Exercise prompt
What follows is a set of records; repeat them exactly, without the pictures.

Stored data
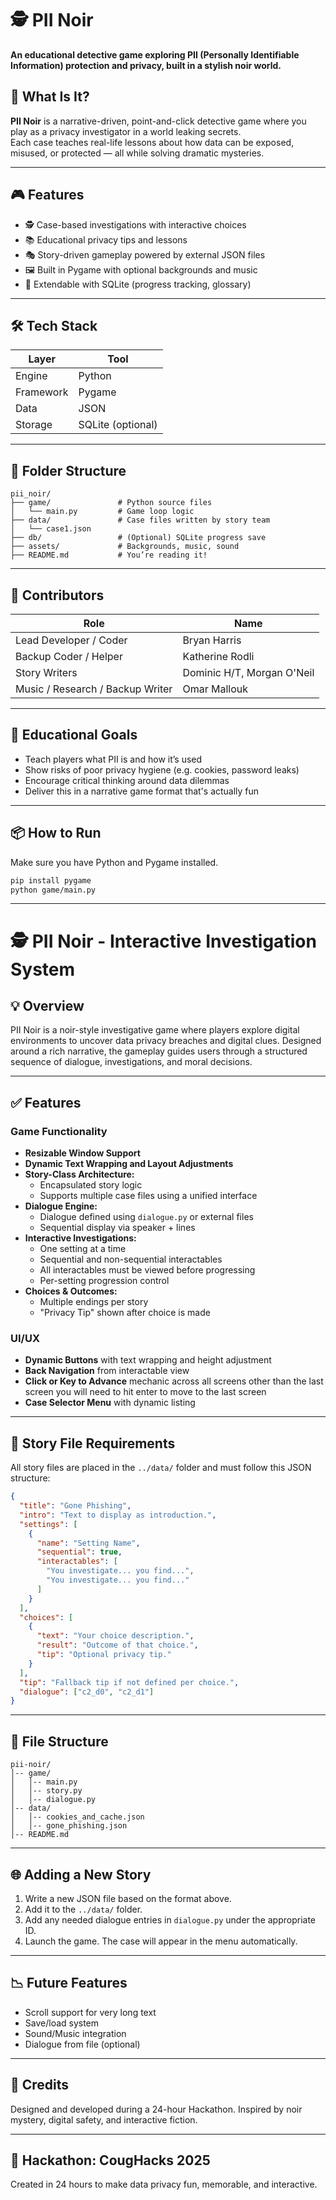 # 🕵️ PII Noir

**An educational detective game exploring PII (Personally Identifiable Information) protection and privacy, built in a stylish noir world.**

## 🎯 What Is It?

**PII Noir** is a narrative-driven, point-and-click detective game where you play as a privacy investigator in a world leaking secrets.  
Each case teaches real-life lessons about how data can be exposed, misused, or protected — all while solving dramatic mysteries.

---

## 🎮 Features

- 🕵️ Case-based investigations with interactive choices
- 📚 Educational privacy tips and lessons
- 🎭 Story-driven gameplay powered by external JSON files
- 🖼 Built in Pygame with optional backgrounds and music
- 💾 Extendable with SQLite (progress tracking, glossary)

---

## 🛠 Tech Stack

| Layer       | Tool        |
|-------------|-------------|
| Engine      | Python      |
| Framework   | Pygame      |
| Data        | JSON        |
| Storage     | SQLite (optional) |

---

## 📂 Folder Structure

```
pii_noir/
├── game/               # Python source files
│   └── main.py         # Game loop logic
├── data/               # Case files written by story team
│   └── case1.json
├── db/                 # (Optional) SQLite progress save
├── assets/             # Backgrounds, music, sound
├── README.md           # You’re reading it!
```

---

## 👥 Contributors

| Role                        | Name                  |
|-----------------------------|------------------------|
| Lead Developer / Coder      | Bryan Harris           |
| Backup Coder / Helper       | Katherine Rodli        |
| Story Writers               | Dominic H/T, Morgan O'Neil |
| Music / Research / Backup Writer | Omar Mallouk        |

---

## 🧪 Educational Goals

- Teach players what PII is and how it’s used
- Show risks of poor privacy hygiene (e.g. cookies, password leaks)
- Encourage critical thinking around data dilemmas
- Deliver this in a narrative game format that's actually fun

---

## 📦 How to Run

Make sure you have Python and Pygame installed.

```bash
pip install pygame
python game/main.py
```

---

# 🕵️ PII Noir - Interactive Investigation System

## 💡 Overview
PII Noir is a noir-style investigative game where players explore digital environments to uncover data privacy breaches and digital clues. Designed around a rich narrative, the gameplay guides users through a structured sequence of dialogue, investigations, and moral decisions.

---

## ✅ Features

### Game Functionality
- **Resizable Window Support**
- **Dynamic Text Wrapping and Layout Adjustments**
- **Story-Class Architecture:**
  - Encapsulated story logic
  - Supports multiple case files using a unified interface
- **Dialogue Engine:**
  - Dialogue defined using `dialogue.py` or external files
  - Sequential display via speaker + lines
- **Interactive Investigations:**
  - One setting at a time
  - Sequential and non-sequential interactables
  - All interactables must be viewed before progressing
  - Per-setting progression control
- **Choices & Outcomes:**
  - Multiple endings per story
  - "Privacy Tip" shown after choice is made

### UI/UX
- **Dynamic Buttons** with text wrapping and height adjustment
- **Back Navigation** from interactable view
- **Click or Key to Advance** mechanic across all screens other than the last screen you will need to hit enter to move to the last screen
- **Case Selector Menu** with dynamic listing

---

## 📅 Story File Requirements
All story files are placed in the `../data/` folder and must follow this JSON structure:

```json
{
  "title": "Gone Phishing",
  "intro": "Text to display as introduction.",
  "settings": [
    {
      "name": "Setting Name",
      "sequential": true,
      "interactables": [
        "You investigate... you find...",
        "You investigate... you find..."
      ]
    }
  ],
  "choices": [
    {
      "text": "Your choice description.",
      "result": "Outcome of that choice.",
      "tip": "Optional privacy tip."
    }
  ],
  "tip": "Fallback tip if not defined per choice.",
  "dialogue": ["c2_d0", "c2_d1"]
}
```

---

## 📑 File Structure

```
pii-noir/
│-- game/
│   │-- main.py
│   │-- story.py
│   │-- dialogue.py
│-- data/
│   │-- cookies_and_cache.json
│   │-- gone_phishing.json
│-- README.md
```

---

## 🌐 Adding a New Story
1. Write a new JSON file based on the format above.
2. Add it to the `../data/` folder.
3. Add any needed dialogue entries in `dialogue.py` under the appropriate ID.
4. Launch the game. The case will appear in the menu automatically.

---

## 📉 Future Features
- Scroll support for very long text
- Save/load system
- Sound/Music integration
- Dialogue from file (optional)

---

## 📖 Credits
Designed and developed during a 24-hour Hackathon. Inspired by noir mystery, digital safety, and interactive fiction.

---

## 📣 Hackathon: CougHacks 2025

Created in 24 hours to make data privacy fun, memorable, and interactive.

Written reply
 # 🕵️ PII Noir

**An educational detective game exploring PII (Personally Identifiable Information) protection and privacy, built in a stylish noir world.**

## 🎯 What Is It?

**PII Noir** is a narrative-driven, point-and-click detective game where you play as a privacy investigator in a world leaking secrets.  
Each case teaches real-life lessons about how data can be exposed, misused, or protected — all while solving dramatic mysteries.

---

## 🎮 Features

- 🕵️ Case-based investigations with interactive choices
- 📚 Educational privacy tips and lessons
- 🎭 Story-driven gameplay powered by external JSON files
- 🖼 Built in Pygame with optional backgrounds and music
- 💾 Extendable with SQLite (progress tracking, glossary)

---

## 🛠 Tech Stack

| Layer       | Tool        |
|-------------|-------------|
| Engine      | Python      |
| Framework   | Pygame      |
| Data        | JSON        |
| Storage     | SQLite (optional) |

---

## 📂 Folder Structure

```
pii_noir/
├── game/               # Python source files
│   └── main.py         # Game loop logic
├── data/               # Case files written by story team
│   └── case1.json
├── db/                 # (Optional) SQLite progress save
├── assets/             # Backgrounds, music, sound
├── README.md           # You’re reading it!
```

---

## 👥 Contributors

| Role                        | Name                  |
|-----------------------------|------------------------|
| Lead Developer / Coder      | Bryan Harris           |
| Backup Coder / Helper       | Katherine Rodli        |
| Story Writers               | Dominic H/T, Morgan O'Neil |
| Music / Research / Backup Writer | Omar Mallouk        |

---

## 🧪 Educational Goals

- Teach players what PII is and how it’s used
- Show risks of poor privacy hygiene (e.g. cookies, password leaks)
- Encourage critical thinking around data dilemmas
- Deliver this in a narrative game format that's actually fun

---

## 📦 How to Run

Make sure you have Python and Pygame installed.

```bash
pip install pygame
python game/main.py
```

---

# 🕵️ PII Noir - Interactive Investigation System

## 💡 Overview
PII Noir is a noir-style investigative game where players explore digital environments to uncover data privacy breaches and digital clues. Designed around a rich narrative, the gameplay guides users through a structured sequence of dialogue, investigations, and moral decisions.

---

## ✅ Features

### Game Functionality
- **Resizable Window Support**
- **Dynamic Text Wrapping and Layout Adjustments**
- **Story-Class Architecture:**
  - Encapsulated story logic
  - Supports multiple case files using a unified interface
- **Dialogue Engine:**
  - Dialogue defined using `dialogue.py` or external files
  - Sequential display via speaker + lines
- **Interactive Investigations:**
  - One setting at a time
  - Sequential and non-sequential interactables
  - All interactables must be viewed before progressing
  - Per-setting progression control
- **Choices & Outcomes:**
  - Multiple endings per story
  - "Privacy Tip" shown after choice is made

### UI/UX
- **Dynamic Buttons** with text wrapping and height adjustment
- **Back Navigation** from interactable view
- **Click or Key to Advance** mechanic across all screens other than the last screen you will need to hit enter to move to the last screen
- **Case Selector Menu** with dynamic listing

---

## 📅 Story File Requirements
All story files are placed in the `../data/` folder and must follow this JSON structure:

```json
{
  "title": "Gone Phishing",
  "intro": "Text to display as introduction.",
  "settings": [
    {
      "name": "Setting Name",
      "sequential": true,
      "interactables": [
        "You investigate... you find...",
        "You investigate... you find..."
      ]
    }
  ],
  "choices": [
    {
      "text": "Your choice description.",
      "result": "Outcome of that choice.",
      "tip": "Optional privacy tip."
    }
  ],
  "tip": "Fallback tip if not defined per choice.",
  "dialogue": ["c2_d0", "c2_d1"]
}
```

---

## 📑 File Structure

```
pii-noir/
│-- game/
│   │-- main.py
│   │-- story.py
│   │-- dialogue.py
│-- data/
│   │-- cookies_and_cache.json
│   │-- gone_phishing.json
│-- README.md
```

---

## 🌐 Adding a New Story
1. Write a new JSON file based on the format above.
2. Add it to the `../data/` folder.
3. Add any needed dialogue entries in `dialogue.py` under the appropriate ID.
4. Launch the game. The case will appear in the menu automatically.

---

## 📉 Future Features
- Scroll support for very long text
- Save/load system
- Sound/Music integration
- Dialogue from file (optional)

---

## 📖 Credits
Designed and developed during a 24-hour Hackathon. Inspired by noir mystery, digital safety, and interactive fiction.

---

## 📣 Hackathon: CougHacks 2025

Created in 24 hours to make data privacy fun, memorable, and interactive.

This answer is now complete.